Warner Bros | Everett Collection
Baz Luhrmann'ın Elvis'i geçtiğimiz Haziran ayında gösterime girdiğinden bu yana neredeyse sürekli bir entrika kaynağı: Presley'nin Priscilla Beaulieu ile olan ilişkisini es geçmesi, Butler'ın eski kız arkadaşı Vanessa Hudgens'ın kendisini rolün peşinden gitmeye teşvik ettiğini söylemesi ve Austin Butler'ın GQ'dan Gabriella Paiella'ya çekimlerin tamamlanmasından bir gün sonra apandisit belirtilerini taklit eden bir virüsle hastaneye kaldırıldığını, Presley'yi oynamanın fiziksel olarak ne kadar zor olduğunu anlatması gibi haberler okuduk. Ancak Elvis'in ödül sezonu maratonundaki en dikkat çeken konusu, Austin Butler'ın günlük hayatında hala Elvis Presley gibi konuşuyor olması.
Butler Aralık ayında Saturday Night Live'ı sunarken yaptığı monologda bu konuda şaka yaptı ve sonrasında da Elvis gibi konuşmaya devam etti. Ocak ayında gerçkleşen Altın Küre'de kırmızı halıdayken (Drama Filminde En İyi Erkek Oyuncu ödülünü kazandı), artık ses dönüşümü hakkındaki yorumlarda yeni bir tur başlatmış oldu. Butler durumu davundu. Şan koçu Irene Bartlett de bunu savundu (aynı zamanda bundan sonra konuşmasının böyle kalabileceğini de itiraf etti). Butler, talk show sunucusu Graham Norton'a konuşma benzerliğinin geçmeye başladığını söyledi. Rol aldığı Dune 2'deki oyuncu arkadaşı Dave Bautista, Butler'ın sesinin Elvis gibi çıkmayacağına söz verdi. Bu hafta itibariyle hikaye, "[Presley'in] enerjisinden yararlanmanın" doğal olarak utangaç olan Butler'ın ödül sezonundaki stresini atlatmasına yardımcı olduğu yönündeydi - ki bu arada Butler'ın performansı şimdiye kadar birçok ödül kazandı. (12 Mart'ta kariyerine En İyi Erkek Oyuncu Oscar'ını ekleyip ekleyemeyeceğini öğreneceğiz).
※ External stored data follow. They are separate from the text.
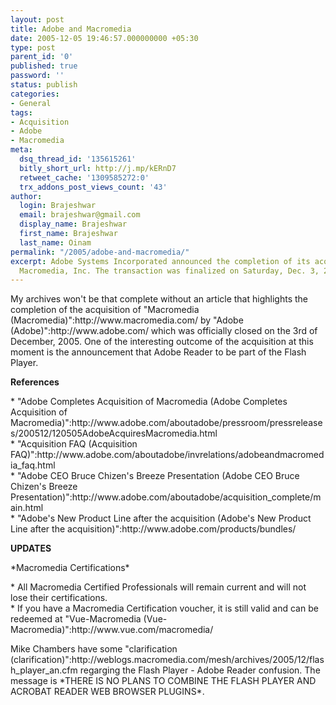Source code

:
 ```yaml
---
layout: post
title: Adobe and Macromedia
date: 2005-12-05 19:46:57.000000000 +05:30
type: post
parent_id: '0'
published: true
password: ''
status: publish
categories:
- General
tags:
- Acquisition
- Adobe
- Macromedia
meta:
  dsq_thread_id: '135615261'
  bitly_short_url: http://j.mp/kERnD7
  retweet_cache: '1309585272:0'
  trx_addons_post_views_count: '43'
author:
  login: Brajeshwar
  email: brajeshwar@gmail.com
  display_name: Brajeshwar
  first_name: Brajeshwar
  last_name: Oinam
permalink: "/2005/adobe-and-macromedia/"
excerpt: Adobe Systems Incorporated announced the completion of its acquisition of
  Macromedia, Inc. The transaction was finalized on Saturday, Dec. 3, 2005.
---
```

<p>My archives won't be that complete without an article that highlights the completion of the acquisition of "Macromedia (Macromedia)":http://www.macromedia.com/ by "Adobe (Adobe)":http://www.adobe.com/ which was officially closed on the 3rd of December, 2005. One of the interesting outcome of the acquisition at this moment is the announcement that Adobe Reader to be part of the Flash Player.</p>
<p><!--more--><!-- adman --></p>
<p><strong>References</strong></p>
<p>* "Adobe Completes Acquisition of Macromedia (Adobe Completes Acquisition of Macromedia)":http://www.adobe.com/aboutadobe/pressroom/pressreleases/200512/120505AdobeAcquiresMacromedia.html<br />
* "Acquisition FAQ (Acquisition FAQ)":http://www.adobe.com/aboutadobe/invrelations/adobeandmacromedia_faq.html<br />
* "Adobe CEO Bruce Chizen's Breeze Presentation (Adobe CEO Bruce Chizen's Breeze Presentation)":http://www.adobe.com/aboutadobe/acquisition_complete/main.html<br />
* "Adobe's New Product Line after the acquisition (Adobe's New Product Line after the acquisition)":http://www.adobe.com/products/bundles/</p>
<p><strong>UPDATES</strong></p>
<p>*Macromedia Certifications*</p>
<p>* All Macromedia Certified Professionals will remain current and will not lose their certifications.<br />
* If you have a Macromedia Certification voucher, it is still valid and can be redeemed at "Vue-Macromedia (Vue-Macromedia)":http://www.vue.com/macromedia/</p>
<p>Mike Chambers have some "clarification (clarification)":http://weblogs.macromedia.com/mesh/archives/2005/12/flash_player_an.cfm regarging the Flash Player - Adobe Reader confusion. The message is *THERE IS NO PLANS TO COMBINE THE FLASH PLAYER AND ACROBAT READER WEB BROWSER PLUGINS*.</p>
Peki Butler'ın Elvis sesiyle ilgili sorunu nedir? GQ, Baz Luhrmann'ın ekibinde olmayan bir vokal koçuna sordu: Andrew M. Byrne, vokal pedagojisi alanında derecelere sahip, New York'ta profesyonel vokal koçu olarak 30 yıllık deneyim sahibi bir profesyonel.
Byrne öncelikle Broadway oyuncularıyla çalışıyor ve Butler gibi, sesleri ve tavırları seyirciler tarafından bilinen gerçek kişileri canlandıran danışlanları oluyor. "İşimin bir parçası [oyuncuyu] dinlemek ve izlemek, ardından o kişiye 'Bu senin için doğru yön gibi geliyor ve bu kişiyi onlara saygılı ama aynı zamanda kendi anatomini ve nereden geldiğini kabul eden bir şekilde nasıl somutlaştırabilirsin' gibi geri bildirimler vermek."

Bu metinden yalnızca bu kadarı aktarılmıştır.